I don't get in a hurry tillering a bow, it is a week project of shooting and checking for the slightest anomaly with my gizmo, I am only using 220 grit sandpaper at the end of the tillering process. I do reflex the limbs with heat before I floor tiller and have done some belly toasting on the last 5 or 6 bows that I made. I glue 2 1/2" of reflex in my bamboo backed osage bows on glue up, shot-in they are straight limbed or have about an inch of reflex. I can't explain my method for making these bows because it is mostly the way they feel in my hand at the shot and what my gizmo tells me. My design is always the same because it works, 64" NTN, 1 1/4" wide limbs with a slightly rounded belly transitioning to a round belly cross section about 8" from the tips
These are my personal bows with over a 20-year span, I have reworked a couple of them that had been shot tens of thousands of times and had some set, these were poundage drop rebuilds because I could no longer shoot them in my old age. I treated these bows like they were a new build with reflexing, wood removal, re-tillering and toasting the bellies.
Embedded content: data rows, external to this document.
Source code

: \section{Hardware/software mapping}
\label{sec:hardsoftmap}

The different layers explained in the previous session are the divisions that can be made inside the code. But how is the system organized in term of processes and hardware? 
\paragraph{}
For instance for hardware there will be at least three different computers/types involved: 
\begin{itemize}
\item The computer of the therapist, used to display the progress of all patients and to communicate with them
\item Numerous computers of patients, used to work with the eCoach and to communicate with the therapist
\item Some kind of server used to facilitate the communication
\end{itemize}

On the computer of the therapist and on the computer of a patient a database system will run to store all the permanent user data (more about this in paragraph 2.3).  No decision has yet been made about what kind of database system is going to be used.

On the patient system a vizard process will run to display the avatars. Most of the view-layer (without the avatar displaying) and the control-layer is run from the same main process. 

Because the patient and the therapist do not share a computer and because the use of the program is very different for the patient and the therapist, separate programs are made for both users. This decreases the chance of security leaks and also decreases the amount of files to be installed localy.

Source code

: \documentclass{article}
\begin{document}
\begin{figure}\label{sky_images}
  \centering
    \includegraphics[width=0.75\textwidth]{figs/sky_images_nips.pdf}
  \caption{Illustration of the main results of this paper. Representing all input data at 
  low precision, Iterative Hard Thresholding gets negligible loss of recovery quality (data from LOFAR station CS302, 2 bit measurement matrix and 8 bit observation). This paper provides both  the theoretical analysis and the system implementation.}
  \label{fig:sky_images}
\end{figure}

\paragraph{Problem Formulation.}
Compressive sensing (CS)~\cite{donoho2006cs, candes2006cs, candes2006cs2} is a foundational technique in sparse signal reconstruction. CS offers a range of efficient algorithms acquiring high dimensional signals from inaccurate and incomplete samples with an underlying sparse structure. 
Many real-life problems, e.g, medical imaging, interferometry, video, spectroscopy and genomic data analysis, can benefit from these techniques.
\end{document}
The upper stactic has been my go-to bow longer than any other, at least ten years of constant use. It is still a great shooter but I may give it a lower poundage rebuild and resurrect it someday.
The third bow down is 20 years old and was made from the best osage I ever worked on, just a splinter with 13 small drying checks down the back that I filed with superglue. It has never had a heat gun on it and has the most rounded belly of any of my bows. It is 62@25, way too stout for me now.
The majority of the bows were made from that special osage I mentioned, I cut all of my osage in front of a bulldozer over the years so I couldn't be picky but knew when I found the great stuff.